#### Given entries

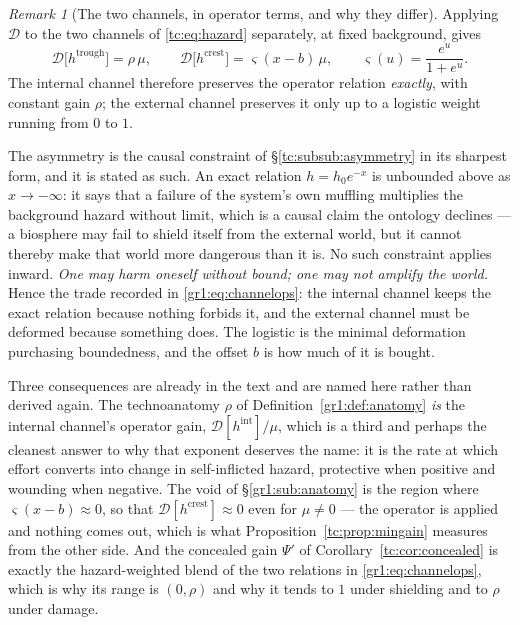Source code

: \documentclass[11pt]{article}
\numberwithin{equation}{section}
\theoremstyle{plain}
\theoremstyle{definition}
\theoremstyle{remark}
\newtheorem{remark}[theorem]{Remark}
\begin{document}
\begin{remark}[The two channels, in operator terms, and why they differ]
\label{gr1:rem:channelsoperator}
Applying $\mathcal D$ to the two channels of \eqref{tc:eq:hazard}
separately, at fixed background, gives
\begin{equation}\label{gr1:eq:channelops}
\mathcal D\bigl[h^{\mathrm{trough}}\bigr]=\rho\,\mu,
\qquad
\mathcal D\bigl[h^{\mathrm{crest}}\bigr]=\varsigma(x-b)\,\mu,
\qquad
\varsigma(u)=\frac{e^{u}}{1+e^{u}} .
\end{equation}
The internal channel therefore preserves the operator relation
\emph{exactly}, with constant gain $\rho$; the external channel
preserves it only up to a logistic weight running from $0$ to $1$.

The asymmetry is the causal constraint of
\S\ref{tc:subsub:asymmetry} in its sharpest form, and it is stated as such. An exact relation $h=h_0e^{-x}$ is unbounded above as
$x\to-\infty$: it says that a failure of the system's own muffling
multiplies the background hazard without limit, which is a causal claim
the ontology declines --- a biosphere may fail to shield itself from the
external world, but it cannot thereby make that world more dangerous
than it is. No such constraint applies inward. \emph{One may harm
oneself without bound; one may not amplify the world.} Hence the trade
recorded in \eqref{gr1:eq:channelops}: the internal channel keeps the
exact relation because nothing forbids it, and the external channel must
be deformed because something does. The logistic is the minimal
deformation purchasing boundedness, and the offset $b$ is how much of it
is bought.

Three consequences are already in the text and are named here rather
than derived again. The technoanatomy $\rho$ of
Definition~\ref{gr1:def:anatomy} \emph{is} the internal channel's
operator gain, $\mathcal D[h^{\mathrm{int}}]/\mu$, which is a third and
perhaps the cleanest answer to why that exponent deserves the name: it
is the rate at which effort converts into change in self-inflicted
hazard, protective when positive and wounding when negative. The void
of \S\ref{gr1:sub:anatomy} is the region where $\varsigma(x-b)\approx0$,
so that $\mathcal D[h^{\mathrm{crest}}]\approx0$ even for $\mu\neq0$ ---
the operator is applied and nothing comes out, which is what
Proposition~\ref{tc:prop:mingain} measures from the other side. And the
concealed gain $\Psi'$ of Corollary~\ref{tc:cor:concealed} is exactly
the hazard-weighted blend of the two relations in
\eqref{gr1:eq:channelops}, which is why its range is $(0,\rho)$ and why
it tends to $1$ under shielding and to $\rho$ under damage.
\end{remark}
\end{document}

########

# [Work to complete]
Write the records above out again word for word, skipping each picture.

# [Output of the task]
Source code

: \documentclass[11pt]{article}
\numberwithin{equation}{section}
\theoremstyle{plain}
\theoremstyle{definition}
\theoremstyle{remark}
\newtheorem{remark}[theorem]{Remark}
\begin{document}
\begin{remark}[The two channels, in operator terms, and why they differ]
\label{gr1:rem:channelsoperator}
Applying $\mathcal D$ to the two channels of \eqref{tc:eq:hazard}
separately, at fixed background, gives
\begin{equation}\label{gr1:eq:channelops}
\mathcal D\bigl[h^{\mathrm{trough}}\bigr]=\rho\,\mu,
\qquad
\mathcal D\bigl[h^{\mathrm{crest}}\bigr]=\varsigma(x-b)\,\mu,
\qquad
\varsigma(u)=\frac{e^{u}}{1+e^{u}} .
\end{equation}
The internal channel therefore preserves the operator relation
\emph{exactly}, with constant gain $\rho$; the external channel
preserves it only up to a logistic weight running from $0$ to $1$.

The asymmetry is the causal constraint of
\S\ref{tc:subsub:asymmetry} in its sharpest form, and it is stated as such. An exact relation $h=h_0e^{-x}$ is unbounded above as
$x\to-\infty$: it says that a failure of the system's own muffling
multiplies the background hazard without limit, which is a causal claim
the ontology declines --- a biosphere may fail to shield itself from the
external world, but it cannot thereby make that world more dangerous
than it is. No such constraint applies inward. \emph{One may harm
oneself without bound; one may not amplify the world.} Hence the trade
recorded in \eqref{gr1:eq:channelops}: the internal channel keeps the
exact relation because nothing forbids it, and the external channel must
be deformed because something does. The logistic is the minimal
deformation purchasing boundedness, and the offset $b$ is how much of it
is bought.

Three consequences are already in the text and are named here rather
than derived again. The technoanatomy $\rho$ of
Definition~\ref{gr1:def:anatomy} \emph{is} the internal channel's
operator gain, $\mathcal D[h^{\mathrm{int}}]/\mu$, which is a third and
perhaps the cleanest answer to why that exponent deserves the name: it
is the rate at which effort converts into change in self-inflicted
hazard, protective when positive and wounding when negative. The void
of \S\ref{gr1:sub:anatomy} is the region where $\varsigma(x-b)\approx0$,
so that $\mathcal D[h^{\mathrm{crest}}]\approx0$ even for $\mu\neq0$ ---
the operator is applied and nothing comes out, which is what
Proposition~\ref{tc:prop:mingain} measures from the other side. And the
concealed gain $\Psi'$ of Corollary~\ref{tc:cor:concealed} is exactly
the hazard-weighted blend of the two relations in
\eqref{gr1:eq:channelops}, which is why its range is $(0,\rho)$ and why
it tends to $1$ under shielding and to $\rho$ under damage.
\end{remark}
\end{document}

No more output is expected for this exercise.